#### [TASK GOAL]
Each line in the data holding "will" should be listed.

Records from a data source
■ ■ ■

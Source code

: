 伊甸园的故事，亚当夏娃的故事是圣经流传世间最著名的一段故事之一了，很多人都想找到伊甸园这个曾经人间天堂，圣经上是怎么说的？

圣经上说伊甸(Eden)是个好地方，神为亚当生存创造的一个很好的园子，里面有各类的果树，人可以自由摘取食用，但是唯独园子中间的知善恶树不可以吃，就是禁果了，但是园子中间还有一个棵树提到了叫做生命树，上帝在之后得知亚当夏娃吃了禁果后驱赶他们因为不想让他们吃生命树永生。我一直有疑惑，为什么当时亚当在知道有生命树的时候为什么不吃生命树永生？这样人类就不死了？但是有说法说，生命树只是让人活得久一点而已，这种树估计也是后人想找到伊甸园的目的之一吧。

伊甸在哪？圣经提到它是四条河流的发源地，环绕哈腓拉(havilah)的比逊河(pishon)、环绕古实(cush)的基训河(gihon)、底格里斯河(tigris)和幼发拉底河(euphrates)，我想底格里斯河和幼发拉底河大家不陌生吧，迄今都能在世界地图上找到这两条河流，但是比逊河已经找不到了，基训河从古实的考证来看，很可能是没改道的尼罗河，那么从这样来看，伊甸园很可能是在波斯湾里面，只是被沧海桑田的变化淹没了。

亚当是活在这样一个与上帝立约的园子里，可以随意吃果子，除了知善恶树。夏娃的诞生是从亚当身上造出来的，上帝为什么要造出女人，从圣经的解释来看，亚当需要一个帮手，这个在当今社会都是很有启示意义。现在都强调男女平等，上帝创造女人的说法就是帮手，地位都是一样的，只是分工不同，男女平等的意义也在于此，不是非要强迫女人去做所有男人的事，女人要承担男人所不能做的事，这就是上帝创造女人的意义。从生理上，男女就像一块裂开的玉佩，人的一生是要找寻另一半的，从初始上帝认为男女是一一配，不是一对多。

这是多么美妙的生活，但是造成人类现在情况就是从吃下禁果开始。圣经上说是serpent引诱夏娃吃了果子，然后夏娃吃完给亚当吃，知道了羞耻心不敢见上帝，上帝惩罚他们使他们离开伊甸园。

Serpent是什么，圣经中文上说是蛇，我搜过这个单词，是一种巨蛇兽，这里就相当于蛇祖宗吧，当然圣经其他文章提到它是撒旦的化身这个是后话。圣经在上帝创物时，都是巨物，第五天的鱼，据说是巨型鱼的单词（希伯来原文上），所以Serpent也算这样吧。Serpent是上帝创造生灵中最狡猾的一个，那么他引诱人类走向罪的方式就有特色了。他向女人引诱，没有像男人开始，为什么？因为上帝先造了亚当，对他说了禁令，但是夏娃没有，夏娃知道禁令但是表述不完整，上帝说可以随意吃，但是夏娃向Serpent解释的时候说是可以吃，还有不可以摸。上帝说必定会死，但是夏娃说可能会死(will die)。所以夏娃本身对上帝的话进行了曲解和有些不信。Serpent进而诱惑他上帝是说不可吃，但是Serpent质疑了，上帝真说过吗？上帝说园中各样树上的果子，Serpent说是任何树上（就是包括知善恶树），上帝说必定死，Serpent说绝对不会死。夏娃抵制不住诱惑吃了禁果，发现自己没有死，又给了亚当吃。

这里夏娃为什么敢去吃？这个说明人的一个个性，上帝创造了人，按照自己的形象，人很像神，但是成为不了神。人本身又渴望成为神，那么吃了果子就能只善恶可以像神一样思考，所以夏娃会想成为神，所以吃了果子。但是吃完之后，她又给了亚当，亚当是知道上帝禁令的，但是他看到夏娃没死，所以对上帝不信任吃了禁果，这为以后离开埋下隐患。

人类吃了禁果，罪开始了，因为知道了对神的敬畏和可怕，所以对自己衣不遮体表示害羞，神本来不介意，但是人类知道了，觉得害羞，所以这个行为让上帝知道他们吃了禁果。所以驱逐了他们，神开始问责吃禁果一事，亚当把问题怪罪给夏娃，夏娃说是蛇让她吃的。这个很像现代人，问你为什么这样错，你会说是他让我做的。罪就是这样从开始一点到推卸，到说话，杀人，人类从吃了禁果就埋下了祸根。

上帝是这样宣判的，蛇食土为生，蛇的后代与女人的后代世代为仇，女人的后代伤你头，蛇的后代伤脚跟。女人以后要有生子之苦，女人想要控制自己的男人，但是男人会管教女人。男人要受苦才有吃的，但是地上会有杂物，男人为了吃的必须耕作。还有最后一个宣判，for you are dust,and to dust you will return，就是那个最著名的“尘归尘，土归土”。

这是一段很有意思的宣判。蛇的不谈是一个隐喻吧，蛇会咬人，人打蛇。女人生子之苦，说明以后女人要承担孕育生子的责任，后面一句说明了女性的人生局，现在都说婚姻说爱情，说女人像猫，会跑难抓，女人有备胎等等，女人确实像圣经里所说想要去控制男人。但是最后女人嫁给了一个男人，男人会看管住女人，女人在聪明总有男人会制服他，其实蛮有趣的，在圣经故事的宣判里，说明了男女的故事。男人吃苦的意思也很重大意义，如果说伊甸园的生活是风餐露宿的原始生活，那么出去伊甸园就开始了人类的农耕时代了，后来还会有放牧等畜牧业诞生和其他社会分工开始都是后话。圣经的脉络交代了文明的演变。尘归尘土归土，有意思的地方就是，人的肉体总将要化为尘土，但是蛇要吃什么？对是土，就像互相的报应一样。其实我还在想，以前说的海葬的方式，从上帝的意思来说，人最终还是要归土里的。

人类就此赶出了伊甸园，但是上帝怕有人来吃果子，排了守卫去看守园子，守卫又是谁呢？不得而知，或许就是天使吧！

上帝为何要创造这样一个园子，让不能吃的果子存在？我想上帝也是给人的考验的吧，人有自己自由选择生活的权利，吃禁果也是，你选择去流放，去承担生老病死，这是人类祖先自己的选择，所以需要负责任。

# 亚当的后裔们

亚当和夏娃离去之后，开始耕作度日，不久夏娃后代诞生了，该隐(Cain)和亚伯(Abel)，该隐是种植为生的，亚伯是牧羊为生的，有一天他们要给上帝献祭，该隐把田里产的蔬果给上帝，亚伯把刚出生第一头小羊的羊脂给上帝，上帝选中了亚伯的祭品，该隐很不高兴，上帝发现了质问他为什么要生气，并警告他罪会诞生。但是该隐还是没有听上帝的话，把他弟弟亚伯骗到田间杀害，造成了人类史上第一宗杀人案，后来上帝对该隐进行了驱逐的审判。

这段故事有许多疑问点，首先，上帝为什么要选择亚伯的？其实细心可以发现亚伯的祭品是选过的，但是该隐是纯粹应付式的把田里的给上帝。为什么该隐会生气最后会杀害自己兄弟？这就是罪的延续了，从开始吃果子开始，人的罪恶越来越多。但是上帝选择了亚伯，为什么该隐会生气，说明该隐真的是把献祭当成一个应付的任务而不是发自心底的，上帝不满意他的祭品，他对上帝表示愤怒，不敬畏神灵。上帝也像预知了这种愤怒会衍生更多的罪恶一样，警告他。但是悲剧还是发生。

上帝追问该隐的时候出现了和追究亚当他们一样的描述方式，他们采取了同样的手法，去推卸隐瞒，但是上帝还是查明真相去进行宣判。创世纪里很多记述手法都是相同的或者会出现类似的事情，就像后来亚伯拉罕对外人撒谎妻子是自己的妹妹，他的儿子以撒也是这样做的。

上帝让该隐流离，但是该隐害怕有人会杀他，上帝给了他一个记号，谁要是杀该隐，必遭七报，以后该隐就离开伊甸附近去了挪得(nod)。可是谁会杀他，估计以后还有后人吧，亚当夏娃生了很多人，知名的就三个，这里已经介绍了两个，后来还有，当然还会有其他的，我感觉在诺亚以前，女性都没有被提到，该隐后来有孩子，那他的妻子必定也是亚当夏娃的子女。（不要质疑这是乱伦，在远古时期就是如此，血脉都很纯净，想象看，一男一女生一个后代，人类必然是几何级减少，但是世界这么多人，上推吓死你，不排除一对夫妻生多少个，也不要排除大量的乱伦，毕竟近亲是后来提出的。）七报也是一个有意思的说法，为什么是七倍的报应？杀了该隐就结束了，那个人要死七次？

■ ■ ■

#### [REPLY]
Serpent是什么，圣经中文上说是蛇，我搜过这个单词，是一种巨蛇兽，这里就相当于蛇祖宗吧，当然圣经其他文章提到它是撒旦的化身这个是后话。圣经在上帝创物时，都是巨物，第五天的鱼，据说是巨型鱼的单词（希伯来原文上），所以Serpent也算这样吧。Serpent是上帝创造生灵中最狡猾的一个，那么他引诱人类走向罪的方式就有特色了。他向女人引诱，没有像男人开始，为什么？因为上帝先造了亚当，对他说了禁令，但是夏娃没有，夏娃知道禁令但是表述不完整，上帝说可以随意吃，但是夏娃向Serpent解释的时候说是可以吃，还有不可以摸。上帝说必定会死，但是夏娃说可能会死(will die)。所以夏娃本身对上帝的话进行了曲解和有些不信。Serpent进而诱惑他上帝是说不可吃，但是Serpent质疑了，上帝真说过吗？上帝说园中各样树上的果子，Serpent说是任何树上（就是包括知善恶树），上帝说必定死，Serpent说绝对不会死。夏娃抵制不住诱惑吃了禁果，发现自己没有死，又给了亚当吃。
上帝是这样宣判的，蛇食土为生，蛇的后代与女人的后代世代为仇，女人的后代伤你头，蛇的后代伤脚跟。女人以后要有生子之苦，女人想要控制自己的男人，但是男人会管教女人。男人要受苦才有吃的，但是地上会有杂物，男人为了吃的必须耕作。还有最后一个宣判，for you are dust,and to dust you will return，就是那个最著名的“尘归尘，土归土”。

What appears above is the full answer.